Task description:
Word for word, repeat each record that follows.

[Records contained in a dataset]
= Beginning of Section =

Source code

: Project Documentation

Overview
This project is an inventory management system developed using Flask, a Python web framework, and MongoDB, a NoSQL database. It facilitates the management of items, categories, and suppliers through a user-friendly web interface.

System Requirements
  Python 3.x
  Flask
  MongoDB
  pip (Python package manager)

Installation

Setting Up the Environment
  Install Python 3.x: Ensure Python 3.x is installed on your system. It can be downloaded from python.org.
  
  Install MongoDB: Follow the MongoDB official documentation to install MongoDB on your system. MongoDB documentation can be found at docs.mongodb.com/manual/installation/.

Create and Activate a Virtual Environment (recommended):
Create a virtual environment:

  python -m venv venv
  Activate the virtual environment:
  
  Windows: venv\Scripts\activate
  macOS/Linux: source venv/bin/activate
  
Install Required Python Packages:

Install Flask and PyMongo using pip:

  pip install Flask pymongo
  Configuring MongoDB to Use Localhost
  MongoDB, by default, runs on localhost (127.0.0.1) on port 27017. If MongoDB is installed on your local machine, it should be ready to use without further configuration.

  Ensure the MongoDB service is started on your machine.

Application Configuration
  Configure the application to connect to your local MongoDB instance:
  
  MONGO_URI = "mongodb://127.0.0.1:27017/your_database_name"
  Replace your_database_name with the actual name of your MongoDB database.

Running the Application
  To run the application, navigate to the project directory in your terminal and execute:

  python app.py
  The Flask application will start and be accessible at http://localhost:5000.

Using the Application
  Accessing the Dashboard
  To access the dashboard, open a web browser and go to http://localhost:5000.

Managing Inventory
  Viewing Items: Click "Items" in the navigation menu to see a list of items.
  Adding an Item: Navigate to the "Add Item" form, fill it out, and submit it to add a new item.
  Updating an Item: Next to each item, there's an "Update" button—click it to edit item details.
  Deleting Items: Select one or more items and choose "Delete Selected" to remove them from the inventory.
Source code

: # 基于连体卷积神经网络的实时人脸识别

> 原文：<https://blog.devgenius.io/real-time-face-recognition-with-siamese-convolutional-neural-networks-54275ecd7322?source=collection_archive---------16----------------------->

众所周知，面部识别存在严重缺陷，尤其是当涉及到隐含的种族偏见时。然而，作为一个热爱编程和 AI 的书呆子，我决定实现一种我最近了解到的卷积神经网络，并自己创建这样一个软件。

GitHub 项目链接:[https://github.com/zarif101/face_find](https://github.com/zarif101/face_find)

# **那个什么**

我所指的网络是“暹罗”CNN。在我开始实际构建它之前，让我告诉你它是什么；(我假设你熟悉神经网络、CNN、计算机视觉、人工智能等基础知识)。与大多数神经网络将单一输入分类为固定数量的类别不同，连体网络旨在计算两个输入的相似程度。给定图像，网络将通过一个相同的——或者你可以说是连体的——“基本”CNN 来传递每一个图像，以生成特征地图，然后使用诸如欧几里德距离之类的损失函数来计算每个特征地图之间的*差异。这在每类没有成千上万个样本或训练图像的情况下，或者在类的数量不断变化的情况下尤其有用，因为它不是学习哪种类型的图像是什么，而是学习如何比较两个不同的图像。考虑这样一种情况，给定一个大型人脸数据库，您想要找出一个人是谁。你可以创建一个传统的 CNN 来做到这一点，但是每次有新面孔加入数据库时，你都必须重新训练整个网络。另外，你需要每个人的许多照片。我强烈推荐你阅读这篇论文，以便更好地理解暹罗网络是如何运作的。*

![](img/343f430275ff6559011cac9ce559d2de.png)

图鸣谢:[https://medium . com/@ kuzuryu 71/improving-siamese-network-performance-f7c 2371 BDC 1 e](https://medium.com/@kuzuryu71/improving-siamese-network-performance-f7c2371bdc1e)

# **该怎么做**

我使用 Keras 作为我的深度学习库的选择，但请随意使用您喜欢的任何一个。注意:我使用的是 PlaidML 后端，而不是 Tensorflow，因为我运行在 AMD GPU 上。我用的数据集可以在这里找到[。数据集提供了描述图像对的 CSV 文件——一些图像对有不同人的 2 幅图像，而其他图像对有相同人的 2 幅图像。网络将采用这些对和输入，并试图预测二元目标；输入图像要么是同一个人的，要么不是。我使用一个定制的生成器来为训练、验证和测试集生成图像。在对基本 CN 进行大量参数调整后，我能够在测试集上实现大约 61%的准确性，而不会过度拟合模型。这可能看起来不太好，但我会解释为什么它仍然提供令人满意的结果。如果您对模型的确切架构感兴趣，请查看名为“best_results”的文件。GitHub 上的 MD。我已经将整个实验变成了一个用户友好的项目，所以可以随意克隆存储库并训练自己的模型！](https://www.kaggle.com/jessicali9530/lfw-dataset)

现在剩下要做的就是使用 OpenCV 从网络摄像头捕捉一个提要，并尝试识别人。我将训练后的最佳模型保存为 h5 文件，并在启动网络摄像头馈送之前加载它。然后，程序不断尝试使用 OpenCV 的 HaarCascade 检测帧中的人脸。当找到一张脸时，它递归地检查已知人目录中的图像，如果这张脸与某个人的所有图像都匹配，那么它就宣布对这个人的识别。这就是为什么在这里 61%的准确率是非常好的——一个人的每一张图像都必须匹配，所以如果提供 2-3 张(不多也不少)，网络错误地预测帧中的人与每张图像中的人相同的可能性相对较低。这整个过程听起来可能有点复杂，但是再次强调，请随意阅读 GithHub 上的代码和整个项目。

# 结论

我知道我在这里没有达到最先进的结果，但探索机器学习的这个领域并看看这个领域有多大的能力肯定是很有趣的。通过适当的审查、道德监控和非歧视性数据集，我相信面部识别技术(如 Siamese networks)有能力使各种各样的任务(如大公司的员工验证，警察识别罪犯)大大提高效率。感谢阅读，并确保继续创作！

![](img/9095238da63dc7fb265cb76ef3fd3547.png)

= End of Section =

Exercise response:
Source code

: Project Documentation

Overview
This project is an inventory management system developed using Flask, a Python web framework, and MongoDB, a NoSQL database. It facilitates the management of items, categories, and suppliers through a user-friendly web interface.

System Requirements
  Python 3.x
  Flask
  MongoDB
  pip (Python package manager)

Installation

Setting Up the Environment
  Install Python 3.x: Ensure Python 3.x is installed on your system. It can be downloaded from python.org.
  
  Install MongoDB: Follow the MongoDB official documentation to install MongoDB on your system. MongoDB documentation can be found at docs.mongodb.com/manual/installation/.

Create and Activate a Virtual Environment (recommended):
Create a virtual environment:

  python -m venv venv
  Activate the virtual environment:
  
  Windows: venv\Scripts\activate
  macOS/Linux: source venv/bin/activate
  
Install Required Python Packages:

Install Flask and PyMongo using pip:

  pip install Flask pymongo
  Configuring MongoDB to Use Localhost
  MongoDB, by default, runs on localhost (127.0.0.1) on port 27017. If MongoDB is installed on your local machine, it should be ready to use without further configuration.

  Ensure the MongoDB service is started on your machine.

Application Configuration
  Configure the application to connect to your local MongoDB instance:
  
  MONGO_URI = "mongodb://127.0.0.1:27017/your_database_name"
  Replace your_database_name with the actual name of your MongoDB database.

Running the Application
  To run the application, navigate to the project directory in your terminal and execute:

  python app.py
  The Flask application will start and be accessible at http://localhost:5000.

Using the Application
  Accessing the Dashboard
  To access the dashboard, open a web browser and go to http://localhost:5000.

Managing Inventory
  Viewing Items: Click "Items" in the navigation menu to see a list of items.
  Adding an Item: Navigate to the "Add Item" form, fill it out, and submit it to add a new item.
  Updating an Item: Next to each item, there's an "Update" button—click it to edit item details.
  Deleting Items: Select one or more items and choose "Delete Selected" to remove them from the inventory.
Source code

: # 基于连体卷积神经网络的实时人脸识别

> 原文：<https://blog.devgenius.io/real-time-face-recognition-with-siamese-convolutional-neural-networks-54275ecd7322?source=collection_archive---------16----------------------->

众所周知，面部识别存在严重缺陷，尤其是当涉及到隐含的种族偏见时。然而，作为一个热爱编程和 AI 的书呆子，我决定实现一种我最近了解到的卷积神经网络，并自己创建这样一个软件。

GitHub 项目链接:[https://github.com/zarif101/face_find](https://github.com/zarif101/face_find)

# **那个什么**

我所指的网络是“暹罗”CNN。在我开始实际构建它之前，让我告诉你它是什么；(我假设你熟悉神经网络、CNN、计算机视觉、人工智能等基础知识)。与大多数神经网络将单一输入分类为固定数量的类别不同，连体网络旨在计算两个输入的相似程度。给定图像，网络将通过一个相同的——或者你可以说是连体的——“基本”CNN 来传递每一个图像，以生成特征地图，然后使用诸如欧几里德距离之类的损失函数来计算每个特征地图之间的*差异。这在每类没有成千上万个样本或训练图像的情况下，或者在类的数量不断变化的情况下尤其有用，因为它不是学习哪种类型的图像是什么，而是学习如何比较两个不同的图像。考虑这样一种情况，给定一个大型人脸数据库，您想要找出一个人是谁。你可以创建一个传统的 CNN 来做到这一点，但是每次有新面孔加入数据库时，你都必须重新训练整个网络。另外，你需要每个人的许多照片。我强烈推荐你阅读这篇论文，以便更好地理解暹罗网络是如何运作的。*

![](img/343f430275ff6559011cac9ce559d2de.png)

图鸣谢:[https://medium . com/@ kuzuryu 71/improving-siamese-network-performance-f7c 2371 BDC 1 e](https://medium.com/@kuzuryu71/improving-siamese-network-performance-f7c2371bdc1e)

# **该怎么做**

我使用 Keras 作为我的深度学习库的选择，但请随意使用您喜欢的任何一个。注意:我使用的是 PlaidML 后端，而不是 Tensorflow，因为我运行在 AMD GPU 上。我用的数据集可以在这里找到[。数据集提供了描述图像对的 CSV 文件——一些图像对有不同人的 2 幅图像，而其他图像对有相同人的 2 幅图像。网络将采用这些对和输入，并试图预测二元目标；输入图像要么是同一个人的，要么不是。我使用一个定制的生成器来为训练、验证和测试集生成图像。在对基本 CN 进行大量参数调整后，我能够在测试集上实现大约 61%的准确性，而不会过度拟合模型。这可能看起来不太好，但我会解释为什么它仍然提供令人满意的结果。如果您对模型的确切架构感兴趣，请查看名为“best_results”的文件。GitHub 上的 MD。我已经将整个实验变成了一个用户友好的项目，所以可以随意克隆存储库并训练自己的模型！](https://www.kaggle.com/jessicali9530/lfw-dataset)

现在剩下要做的就是使用 OpenCV 从网络摄像头捕捉一个提要，并尝试识别人。我将训练后的最佳模型保存为 h5 文件，并在启动网络摄像头馈送之前加载它。然后，程序不断尝试使用 OpenCV 的 HaarCascade 检测帧中的人脸。当找到一张脸时，它递归地检查已知人目录中的图像，如果这张脸与某个人的所有图像都匹配，那么它就宣布对这个人的识别。这就是为什么在这里 61%的准确率是非常好的——一个人的每一张图像都必须匹配，所以如果提供 2-3 张(不多也不少)，网络错误地预测帧中的人与每张图像中的人相同的可能性相对较低。这整个过程听起来可能有点复杂，但是再次强调，请随意阅读 GithHub 上的代码和整个项目。

# 结论

我知道我在这里没有达到最先进的结果，但探索机器学习的这个领域并看看这个领域有多大的能力肯定是很有趣的。通过适当的审查、道德监控和非歧视性数据集，我相信面部识别技术(如 Siamese networks)有能力使各种各样的任务(如大公司的员工验证，警察识别罪犯)大大提高效率。感谢阅读，并确保继续创作！

![](img/9095238da63dc7fb265cb76ef3fd3547.png)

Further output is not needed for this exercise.